Its core purpose is helping those injured or bereaved during the 30-year conflict and Alan McBride, a manager at the support organisation, said resources were being stretched to respond to current threats as well.

Mr McBride said: “We are working with one young woman who is effectively under house arrest. Paramilitaries have told her if she is seen on the street there will be bother.

“She cannot leave the house.”

Much of Wave’s work with intimidation victims involves keeping them safe in their homes, supplying security cameras.

Mr McBride added: “There are ongoing issues that we are dealing with day-to-day, sometimes having their houses attacked or car windows smashed, people looking at people across the street, threatening words.

“Estates are very small and localised, people in one loyalist housing estate moving to another loyalist area, intimidation follows them as the UDA (Ulster Defence Association) and UVF (Ulster Volunteer Force) have tentacles everywhere.”

He said a lot of their problems were “self-inflicted”.

“Some are involved in joy-riding, drugs, anti-social behaviour.

“But these are matters for the police and not for paramilitaries to act as self-appointed judge and jury to inflict their version of ‘justice’ on communities.”

He said dissident republicans opposed to the peace process had been “using” children during recent violence in Londonderry’s Bogside estate.

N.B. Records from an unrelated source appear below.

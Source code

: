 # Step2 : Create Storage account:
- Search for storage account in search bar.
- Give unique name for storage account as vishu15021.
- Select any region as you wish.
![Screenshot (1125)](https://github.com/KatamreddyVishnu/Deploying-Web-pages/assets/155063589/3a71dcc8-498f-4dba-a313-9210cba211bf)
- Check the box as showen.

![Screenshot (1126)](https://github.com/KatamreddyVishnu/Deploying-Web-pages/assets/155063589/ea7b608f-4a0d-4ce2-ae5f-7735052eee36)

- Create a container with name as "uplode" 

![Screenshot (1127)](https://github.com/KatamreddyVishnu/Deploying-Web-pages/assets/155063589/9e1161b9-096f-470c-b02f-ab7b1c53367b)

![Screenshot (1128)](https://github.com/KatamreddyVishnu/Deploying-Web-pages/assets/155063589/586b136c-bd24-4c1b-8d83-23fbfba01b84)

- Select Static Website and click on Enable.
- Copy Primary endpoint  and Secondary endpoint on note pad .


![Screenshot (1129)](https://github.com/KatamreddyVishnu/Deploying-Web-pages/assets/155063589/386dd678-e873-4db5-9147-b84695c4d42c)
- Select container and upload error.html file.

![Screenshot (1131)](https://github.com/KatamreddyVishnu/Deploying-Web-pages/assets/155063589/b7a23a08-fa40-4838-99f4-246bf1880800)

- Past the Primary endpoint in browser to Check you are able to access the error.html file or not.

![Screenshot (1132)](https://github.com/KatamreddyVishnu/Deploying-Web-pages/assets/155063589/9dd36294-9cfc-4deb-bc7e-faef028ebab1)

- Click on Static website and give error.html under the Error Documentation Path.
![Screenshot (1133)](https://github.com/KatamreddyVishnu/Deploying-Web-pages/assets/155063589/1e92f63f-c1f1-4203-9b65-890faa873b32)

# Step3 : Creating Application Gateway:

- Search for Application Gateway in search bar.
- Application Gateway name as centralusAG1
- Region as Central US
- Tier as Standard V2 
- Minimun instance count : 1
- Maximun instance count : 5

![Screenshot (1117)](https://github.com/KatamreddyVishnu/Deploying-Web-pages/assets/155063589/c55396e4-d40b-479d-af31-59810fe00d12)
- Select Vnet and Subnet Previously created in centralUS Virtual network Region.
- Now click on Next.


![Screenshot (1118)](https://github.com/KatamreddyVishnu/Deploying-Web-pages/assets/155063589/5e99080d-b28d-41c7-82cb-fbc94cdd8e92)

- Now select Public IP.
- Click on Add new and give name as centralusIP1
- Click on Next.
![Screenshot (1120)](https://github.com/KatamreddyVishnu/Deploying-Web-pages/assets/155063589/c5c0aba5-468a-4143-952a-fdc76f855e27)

“There is a lot happening that is not helpful.

“We are dealing with the aftermath, with some of the people that come to us.

“Our resources are being stretched in relation to people coming with present day-to-day issues and there are people who have been put out of their homes because of intimidation.”

Mr McBride said it was a policing question as to how much of the intimidation was Troubles-related and how much was present day.

Although Wave is making sustained efforts to address the issue, speaking more generally, Mr McBride said: “You have a very sick society. There is the appearance of a blind eye being turned.”